Lo dice un nuovo studio della Nasa che ha individuato 19 punti in cui le risorse di acqua dolce sono drammaticamente in crisi
La scarsità di acqua nel mondo secondo il team di scienziati della NASA porta la “chiara impronta umana”
(Rinnovabili.it) – Dovremmo fare i conti con la scarsità di acqua che sarà una delle sfide più dure del nostro secolo a livello ambientale. L’allarme arriva dalla Nasa che ha appena pubblicato sulla rivista Nature un nuovo studio nel quale vengono individuati ben 19 punti in cui le risorse idriche stanno esaurendo in modo drammatico. Tra le zone maggiormente interessate al fenomeno troviamo l’India settentrionale e orientale, il Medio Oriente, la California e l’Australia, dove un uso eccessivo delle risorse idriche ha causato un grave declino nella disponibilità di acqua dolce.
Lo studio, che si è basato sui dati raccolti dalla missione satellitare Nasa Grace (Gravity Recovery and Climate Experiment) è riuscito a tracciare i trend dell’acqua dolce dal 2002 al 2016 in tutto il mondo. Si tratta di un lavoro che è riuscito a mappare anche zone in precedenza poco conosciute o sulle quali non si avevano documentazione sufficienti.
Un esempio è la regione nella Cina nord-occidentale, nella provincia dello Xinjiang, che ha subito forti cali di risorse idriche a causa dell’esaurimento delle falde acquifere causate dall’industria e dall’irrigazione, nonostante sia stata interessata da una quantità normale di precipitazioni.
“Quello a cui stiamo assistendo è un grande cambiamento idrologico. Vediamo per la prima volta un modello molto particolare delle zone umide del mondo che diventano ancora più umide, alle alte latitudini e ai tropici, e le zone secche che diventano sempre più asciutte “, ha detto James Famiglietti, del Nasa Jet Propulsion Laboratory in California, e co-autore dello studio. “All’interno delle aree aride vediamo più zone interessate dall’esaurimento delle falde acquifere”.
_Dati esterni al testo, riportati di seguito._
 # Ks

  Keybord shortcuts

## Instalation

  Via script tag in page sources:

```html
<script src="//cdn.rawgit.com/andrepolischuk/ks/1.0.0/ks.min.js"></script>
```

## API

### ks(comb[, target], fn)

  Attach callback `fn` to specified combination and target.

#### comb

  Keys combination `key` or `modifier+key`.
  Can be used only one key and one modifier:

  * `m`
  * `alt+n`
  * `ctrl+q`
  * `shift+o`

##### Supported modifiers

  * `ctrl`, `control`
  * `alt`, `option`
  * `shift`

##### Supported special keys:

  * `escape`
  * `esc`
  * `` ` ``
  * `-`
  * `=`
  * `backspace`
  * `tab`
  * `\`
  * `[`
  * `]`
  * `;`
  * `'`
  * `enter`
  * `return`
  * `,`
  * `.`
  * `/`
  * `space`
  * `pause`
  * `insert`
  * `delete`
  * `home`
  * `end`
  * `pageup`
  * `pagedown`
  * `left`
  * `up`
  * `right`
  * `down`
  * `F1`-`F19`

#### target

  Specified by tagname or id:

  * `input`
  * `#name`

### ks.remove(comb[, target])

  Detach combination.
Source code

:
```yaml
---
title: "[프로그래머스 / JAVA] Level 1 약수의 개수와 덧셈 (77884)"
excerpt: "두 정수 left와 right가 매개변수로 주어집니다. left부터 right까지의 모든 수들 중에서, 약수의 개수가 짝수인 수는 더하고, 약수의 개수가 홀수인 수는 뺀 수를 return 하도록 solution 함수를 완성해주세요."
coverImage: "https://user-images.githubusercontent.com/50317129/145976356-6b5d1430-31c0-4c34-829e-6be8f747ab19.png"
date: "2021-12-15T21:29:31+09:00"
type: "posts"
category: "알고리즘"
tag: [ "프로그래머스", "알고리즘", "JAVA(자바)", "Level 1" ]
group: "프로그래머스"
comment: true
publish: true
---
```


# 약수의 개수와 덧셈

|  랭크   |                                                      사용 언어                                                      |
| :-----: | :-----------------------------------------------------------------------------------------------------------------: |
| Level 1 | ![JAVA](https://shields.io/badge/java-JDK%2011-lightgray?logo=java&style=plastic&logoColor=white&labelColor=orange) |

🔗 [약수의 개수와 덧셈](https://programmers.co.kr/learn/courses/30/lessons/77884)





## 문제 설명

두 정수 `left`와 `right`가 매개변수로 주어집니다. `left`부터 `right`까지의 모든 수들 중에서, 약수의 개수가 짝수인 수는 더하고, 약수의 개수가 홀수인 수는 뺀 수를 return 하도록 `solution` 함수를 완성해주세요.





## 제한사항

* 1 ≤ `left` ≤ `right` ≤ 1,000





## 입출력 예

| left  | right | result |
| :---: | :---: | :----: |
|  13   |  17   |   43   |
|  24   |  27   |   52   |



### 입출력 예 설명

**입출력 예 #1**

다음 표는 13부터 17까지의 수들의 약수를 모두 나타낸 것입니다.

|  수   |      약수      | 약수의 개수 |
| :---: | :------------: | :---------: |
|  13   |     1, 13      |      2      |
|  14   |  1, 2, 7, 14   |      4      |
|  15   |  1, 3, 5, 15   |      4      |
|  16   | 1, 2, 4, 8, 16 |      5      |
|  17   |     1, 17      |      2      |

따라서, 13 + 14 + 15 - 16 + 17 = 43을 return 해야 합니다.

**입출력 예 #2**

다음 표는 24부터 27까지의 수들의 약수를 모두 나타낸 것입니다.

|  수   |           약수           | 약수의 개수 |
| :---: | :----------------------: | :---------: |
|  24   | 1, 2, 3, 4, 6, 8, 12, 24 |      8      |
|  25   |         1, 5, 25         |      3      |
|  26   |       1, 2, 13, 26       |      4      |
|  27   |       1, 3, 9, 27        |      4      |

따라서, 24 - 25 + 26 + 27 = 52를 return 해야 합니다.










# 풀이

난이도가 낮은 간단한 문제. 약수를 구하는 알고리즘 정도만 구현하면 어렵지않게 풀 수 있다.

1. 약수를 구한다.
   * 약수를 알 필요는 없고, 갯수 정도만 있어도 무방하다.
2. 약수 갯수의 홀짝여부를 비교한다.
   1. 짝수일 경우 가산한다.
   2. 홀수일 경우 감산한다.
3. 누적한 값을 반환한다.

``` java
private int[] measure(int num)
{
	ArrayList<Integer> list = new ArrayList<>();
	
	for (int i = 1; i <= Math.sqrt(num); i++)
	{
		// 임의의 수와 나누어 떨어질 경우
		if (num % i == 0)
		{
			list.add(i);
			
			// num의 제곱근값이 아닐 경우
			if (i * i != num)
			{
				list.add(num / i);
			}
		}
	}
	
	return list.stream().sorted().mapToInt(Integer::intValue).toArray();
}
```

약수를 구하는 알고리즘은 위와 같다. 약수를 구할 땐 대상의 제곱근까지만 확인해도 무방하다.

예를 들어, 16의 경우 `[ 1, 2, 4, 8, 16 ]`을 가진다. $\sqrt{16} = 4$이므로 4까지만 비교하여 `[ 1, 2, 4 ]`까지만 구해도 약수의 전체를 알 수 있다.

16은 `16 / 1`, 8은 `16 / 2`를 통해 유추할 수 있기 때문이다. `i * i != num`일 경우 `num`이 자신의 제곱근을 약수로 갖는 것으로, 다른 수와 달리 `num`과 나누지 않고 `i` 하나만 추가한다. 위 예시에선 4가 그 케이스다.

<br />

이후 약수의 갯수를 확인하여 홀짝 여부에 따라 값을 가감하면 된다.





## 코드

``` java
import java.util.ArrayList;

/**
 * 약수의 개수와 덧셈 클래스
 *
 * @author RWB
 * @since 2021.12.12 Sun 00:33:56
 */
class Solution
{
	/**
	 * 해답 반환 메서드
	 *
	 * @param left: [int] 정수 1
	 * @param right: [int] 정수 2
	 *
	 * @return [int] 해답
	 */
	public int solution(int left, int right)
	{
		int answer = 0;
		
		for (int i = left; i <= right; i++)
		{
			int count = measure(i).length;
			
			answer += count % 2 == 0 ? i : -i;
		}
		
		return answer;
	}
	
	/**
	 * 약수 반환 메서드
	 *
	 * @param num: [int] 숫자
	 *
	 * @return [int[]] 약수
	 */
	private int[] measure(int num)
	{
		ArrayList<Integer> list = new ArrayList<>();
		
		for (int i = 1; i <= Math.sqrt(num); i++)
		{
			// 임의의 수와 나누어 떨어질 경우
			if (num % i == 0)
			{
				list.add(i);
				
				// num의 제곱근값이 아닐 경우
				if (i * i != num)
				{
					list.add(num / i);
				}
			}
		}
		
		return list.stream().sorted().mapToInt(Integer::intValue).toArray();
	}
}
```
Tra le altre aree investite dal fenomeno c’è il Mar Caspio che ha subito un restringimento del litorale. Se in precedenza questo cambiamento era stato attribuito a fattori naturali, il nuovo studio dimostra che è stato causato invece in gran parte dall’estrazione di acqua dai fiumi che alimentano il mare, necessaria per l’agricoltura e l’industria. Stessa sorte per il Mar d’Aral. In Iraq e in Siria, l’eccessiva dipendenza dalle acque sotterranee ha portato negli ultimi trent’anni alla costruzione da parte della Turchia di 22 dighe sui fiumi Tigri ed Eufrate. Ciò ha reso l’area il più grande hotspot identificato dallo studio con risorse idriche quasi un terzo inferiori al loro stato normale, escludendo le regioni scarsamente o totalmente disabitate come l’Antartide e la Groenlandia. Per gli autori della ricerca è ancora troppo presto per sostenere che queste modificazioni siano il risultato del riscaldamento globale. Gli scienziati hanno tuttavia sottolineato che ci sia una “chiara impronta umana” sul ciclo globale dell’acqua.